What exactly was stolen, and how serious is it?
The exposed data includes names, email addresses, phone numbers, Flying Blue membership numbers and tier status, and recent transaction subject lines. While no financial or highly sensitive data was taken, the information is highly valuable for crafting believable phishing campaigns:
- 72 % open rate for AI-generated phishing emails in 2025 (source: SQ Magazine).
- 37 % of large corporations reported deepfake voice-impersonation attempts last year.
- Attackers can now clone a voice with as little as one hour of public audio (UC Berkeley CLTC).
How are airlines tightening third-party security after the incident?
Both carriers immediately cut off attacker access, notified regulators in France and the Netherlands, and warned affected customers. Across the industry, airlines are rolling out a multi-layered security program:
- Minimum cyber requirements for every supplier, backed by onboarding certifications.
- Flow-down of cybersecurity clauses to all tiers of suppliers.
- AI-driven monitoring with machine-learning risk scoring and real-time threat-intelligence feeds.
- Blockchain records and Software Bill of Materials (SBOMs) for rapid vulnerability management.
- Cross-departmental training to spot social-engineering red flags.
What should affected customers do right now?
Customers reached by Air France and KLM have been advised to:
- Review all unsolicited emails or phone calls that mention loyalty-program upgrades or urgent account issues.
- Enable two-factor authentication on Flying Blue and email accounts.
- Check recent transaction history for unrecognized activity.
- Forward suspicious messages to the airline’s security team instead of clicking links or calling numbers provided.
Why is aviation an especially juicy target for AI-driven supply-chain attacks?

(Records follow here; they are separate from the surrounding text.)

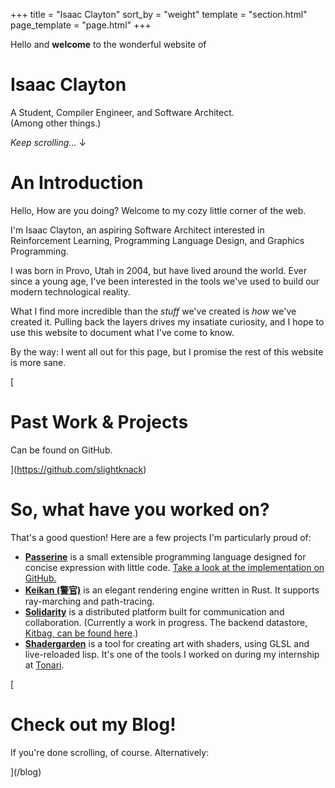 +++
title = "Isaac Clayton"
sort_by = "weight"
template = "section.html"
page_template = "page.html"
+++

Hello and **welcome** to the wonderful website of

# Isaac Clayton

A Student, Compiler Engineer, and Software Architect.  
(Among other things.)

_Keep scrolling..._ ↓

# An Introduction

Hello, How are you doing? Welcome to my cozy little corner of the web.

I'm Isaac Clayton, an aspiring Software Architect interested in Reinforcement Learning, Programming Language Design, and Graphics Programming.

I was born in Provo, Utah in 2004, but have lived around the world. Ever since a young age, I've been interested in the tools we've used to build our modern technological reality.

What I find more incredible than the _stuff_ we've created is _how_ we've created it. Pulling back the layers drives my insatiate curiosity, and I hope to use this website to document what I've come to know.

By the way: I went all out for this page, but I promise the rest of this website is more sane.

[

# Past Work & Projects

Can be found on GitHub.

](https://github.com/slightknack)

# So, what have you worked on?

That's a good question! Here are a few projects I'm particularly proud of:

-   [**Passerine**](https://www.passerine.io) is a small extensible programming language designed for concise expression with little code. [Take a look at the implementation on GitHub.](https://github.com/vrtbl/passerine)
-   [**Keikan (警官)**](https://github.com/slightknack/keikan) is an elegant rendering engine written in Rust. It supports ray-marching and path-tracing.
-   [**Solidarity**](https://github.com/sldty) is a distributed platform built for communication and collaboration. (Currently a work in progress. The backend datastore, [Kitbag, can be found here](https://github.com/sldty/kitbag).)
-   [**Shadergarden**](https://blog.tonari.no/shadergarden) is a tool for creating art with shaders, using GLSL and live-reloaded lisp. It's one of the tools I worked on during my internship at [Tonari](https://tonari.no).

[

# Check out my Blog!

If you're done scrolling, of course. Alternatively:

](/blog)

A single wide-body jet can rely on more than 25,000 suppliers, creating a sprawling attack surface. In 2025 the sector saw a 600 % year-on-year rise in cyberattacks, with 27 major ransomware incidents in just 16 months (Thales Group). Because reservation, cargo, loyalty and maintenance systems often share data through external platforms, one compromised vendor can ripple across entire fleets, making third-party risk management the industry’s top cybersecurity priority for 2025 and beyond.